------ Exercise materials ------

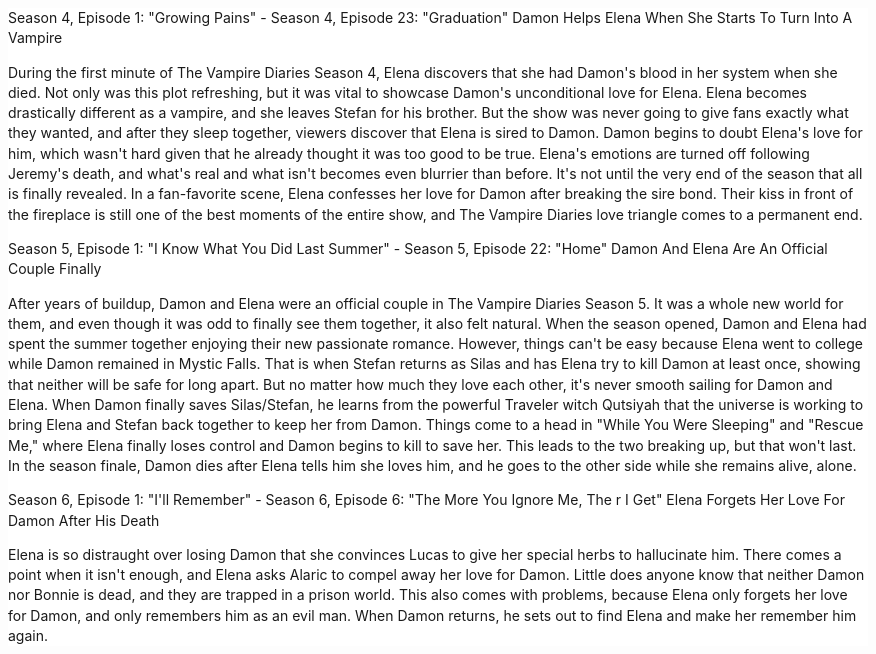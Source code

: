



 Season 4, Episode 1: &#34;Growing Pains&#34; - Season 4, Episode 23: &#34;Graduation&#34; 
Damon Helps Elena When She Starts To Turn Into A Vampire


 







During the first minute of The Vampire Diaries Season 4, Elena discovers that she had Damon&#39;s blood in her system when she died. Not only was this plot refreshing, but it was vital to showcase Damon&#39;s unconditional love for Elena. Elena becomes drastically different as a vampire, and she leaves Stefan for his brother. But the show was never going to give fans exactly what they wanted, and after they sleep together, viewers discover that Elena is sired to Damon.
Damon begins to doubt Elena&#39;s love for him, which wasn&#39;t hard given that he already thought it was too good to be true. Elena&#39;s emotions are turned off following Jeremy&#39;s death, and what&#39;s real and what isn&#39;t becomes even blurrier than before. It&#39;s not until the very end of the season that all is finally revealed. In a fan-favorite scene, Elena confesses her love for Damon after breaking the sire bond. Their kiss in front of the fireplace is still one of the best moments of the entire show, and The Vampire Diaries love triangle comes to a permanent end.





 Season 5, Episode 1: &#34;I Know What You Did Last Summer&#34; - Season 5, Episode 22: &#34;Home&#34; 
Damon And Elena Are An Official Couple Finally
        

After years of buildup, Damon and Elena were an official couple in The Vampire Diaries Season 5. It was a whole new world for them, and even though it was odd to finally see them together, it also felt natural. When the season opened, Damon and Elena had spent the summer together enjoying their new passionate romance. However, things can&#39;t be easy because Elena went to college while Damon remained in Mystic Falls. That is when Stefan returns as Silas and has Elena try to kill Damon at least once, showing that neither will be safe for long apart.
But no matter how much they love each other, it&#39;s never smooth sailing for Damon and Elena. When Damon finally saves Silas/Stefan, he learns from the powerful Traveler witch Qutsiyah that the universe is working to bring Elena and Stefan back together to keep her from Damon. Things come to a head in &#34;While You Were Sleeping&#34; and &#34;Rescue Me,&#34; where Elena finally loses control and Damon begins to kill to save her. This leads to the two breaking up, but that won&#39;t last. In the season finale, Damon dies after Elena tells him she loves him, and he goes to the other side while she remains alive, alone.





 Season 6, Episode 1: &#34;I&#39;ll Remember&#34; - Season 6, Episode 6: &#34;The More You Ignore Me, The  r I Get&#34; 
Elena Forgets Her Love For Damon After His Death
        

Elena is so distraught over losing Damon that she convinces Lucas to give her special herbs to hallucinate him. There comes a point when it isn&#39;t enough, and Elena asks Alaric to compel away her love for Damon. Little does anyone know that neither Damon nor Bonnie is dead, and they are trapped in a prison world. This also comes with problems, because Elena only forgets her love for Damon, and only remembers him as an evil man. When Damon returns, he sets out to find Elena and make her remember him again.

------

Your instructions:
Your response must consist of the lines from the beginning of the data through the line containing "During the first", transcribed exactly, with no pictures.

Response for this exercise:
Source code

:



 Season 4, Episode 1: &#34;Growing Pains&#34; - Season 4, Episode 23: &#34;Graduation&#34; 
Damon Helps Elena When She Starts To Turn Into A Vampire


 







During the first minute of The Vampire Diaries Season 4, Elena discovers that she had Damon&#39;s blood in her system when she died. Not only was this plot refreshing, but it was vital to showcase Damon&#39;s unconditional love for Elena. Elena becomes drastically different as a vampire, and she leaves Stefan for his brother. But the show was never going to give fans exactly what they wanted, and after they sleep together, viewers discover that Elena is sired to Damon.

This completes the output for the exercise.